(Saved entries)
####
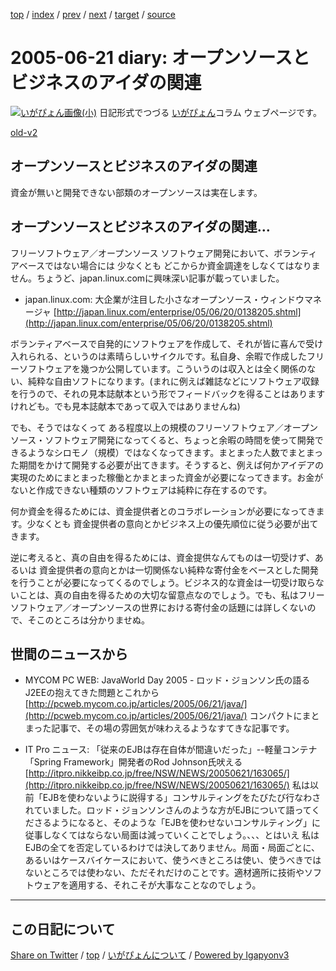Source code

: [top](../index.html) 
 / [index](index.html) 
 / [prev](ig050620.html) 
 / [next](ig050622.html) 
 / [target](https://igapyon.github.io/diary/2005/ig050621.html) 
 / [source](https://github.com/igapyon/diary/blob/gh-pages/2005/ig050621.src.md) 

2005-06-21 diary: オープンソースとビジネスのアイダの関連
=====================================================================================================
[![いがぴょん画像(小)](https://igapyon.github.io/diary/images/iga200306s.jpg "いがぴょん")](https://igapyon.github.io/diary/memo/memoigapyon.html) 日記形式でつづる [いがぴょん](https://igapyon.github.io/diary/memo/memoigapyon.html)コラム ウェブページです。

[old-v2](ig050621-orig.html)

## オープンソースとビジネスのアイダの関連

資金が無いと開発できない部類のオープンソースは実在します。


## オープンソースとビジネスのアイダの関連…

フリーソフトウェア／オープンソース ソフトウェア開発において、ボランティアベースではない場合には 少なくとも どこからか資金調達をしなくてはなりません。ちょうど、japan.linux.comに興味深い記事が載っていました。

* japan.linux.com: 大企業が注目した小さなオープンソース・ウィンドウマネージャ
  [http://japan.linux.com/enterprise/05/06/20/0138205.shtml](http://japan.linux.com/enterprise/05/06/20/0138205.shtml)

ボランティアベースで自発的にソフトウェアを作成して、それが皆に喜んで受け入れられる、というのは素晴らしいサイクルです。私自身、余暇で作成したフリーソフトウェアを幾つか公開しています。こういうのは収入とは全く関係のない、純粋な自由ソフトになります。(まれに例えば雑誌などにソフトウェア収録を行うので、それの見本誌献本という形でフィードバックを得ることはありますけれども。でも見本誌献本であって収入ではありませんね)

でも、そうではなくって ある程度以上の規模のフリーソフトウェア／オープンソース・ソフトウェア開発になってくると、ちょっと余暇の時間を使って開発できるようなシロモノ（規模）ではなくなってきます。まとまった人数でまとまった期間をかけて開発する必要が出てきます。そうすると、例えば何かアイデアの実現のためにまとまった稼働とかまとまった資金が必要になってきます。お金がないと作成できない種類のソフトウェアは純粋に存在するのです。

何か資金を得るためには、資金提供者とのコラボレーションが必要になってきます。少なくとも 資金提供者の意向とかビジネス上の優先順位に従う必要が出てきます。

逆に考えると、真の自由を得るためには、資金提供なんてものは一切受けず、あるいは 資金提供者の意向とかは一切関係ない純粋な寄付金をベースとした開発を行うことが必要になってくるのでしょう。ビジネス的な資金は一切受け取らないことは、真の自由を得るための大切な留意点なのでしょう。でも、私はフリーソフトウェア／オープンソースの世界における寄付金の話題には詳しくないので、そこのところは分かりませぬ。

## 世間のニュースから

* MYCOM PC WEB: JavaWorld Day 2005 - ロッド・ジョンソン氏の語るJ2EEの抱えてきた問題とこれから
  [http://pcweb.mycom.co.jp/articles/2005/06/21/java/](http://pcweb.mycom.co.jp/articles/2005/06/21/java/)
  コンパクトにまとまった記事で、その場の雰囲気が味わえるようなすてきな記事です。
  
* IT Pro ニュース: 「従来のEJBは存在自体が間違いだった」--軽量コンテナ「Spring Framework」開発者のRod Johnson氏吠える
  [http://itpro.nikkeibp.co.jp/free/NSW/NEWS/20050621/163065/](http://itpro.nikkeibp.co.jp/free/NSW/NEWS/20050621/163065/)
  私は以前「EJBを使わないように説得する」コンサルティングをたびたび行なわされていました。ロッド・ジョンソンさんのような方がEJBについて語ってくださるようになると、そのような「EJBを使わせないコンサルティング」に従事しなくてはならない局面は減っていくことでしょう。、、、とはいえ
  私はEJBの全てを否定しているわけでは決してありません。局面・局面ごとに、あるいはケースバイケースにおいて、使うべきところは使い、使うべきではないところでは使わない、ただそれだけのことです。適材適所に技術やソフトウェアを適用する、それこそが大事なことなのでしょう。


----------------------------------------------------------------------------------------------------

## この日記について

[Share on Twitter](https://twitter.com/intent/tweet?hashtags=igapyon%2Cdiary%2C%E3%81%84%E3%81%8C%E3%81%B4%E3%82%87%E3%82%93&text=%E3%82%AA%E3%83%BC%E3%83%97%E3%83%B3%E3%82%BD%E3%83%BC%E3%82%B9%E3%81%A8%E3%83%93%E3%82%B8%E3%83%8D%E3%82%B9%E3%81%AE%E3%82%A2%E3%82%A4%E3%83%80%E3%81%AE%E9%96%A2%E9%80%A3&url=https%3A%2F%2Figapyon.github.io%2Fdiary%2F2005%2Fig050621.html) / [top](../index.html) / [いがぴょんについて](https://igapyon.github.io/diary/memo/memoigapyon.html) / [Powered by Igapyonv3](https://github.com/igapyon/igapyonv3)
####
### Work to be completed:
Output only the count of lines in the data containing "igapyon".

### Response area:
4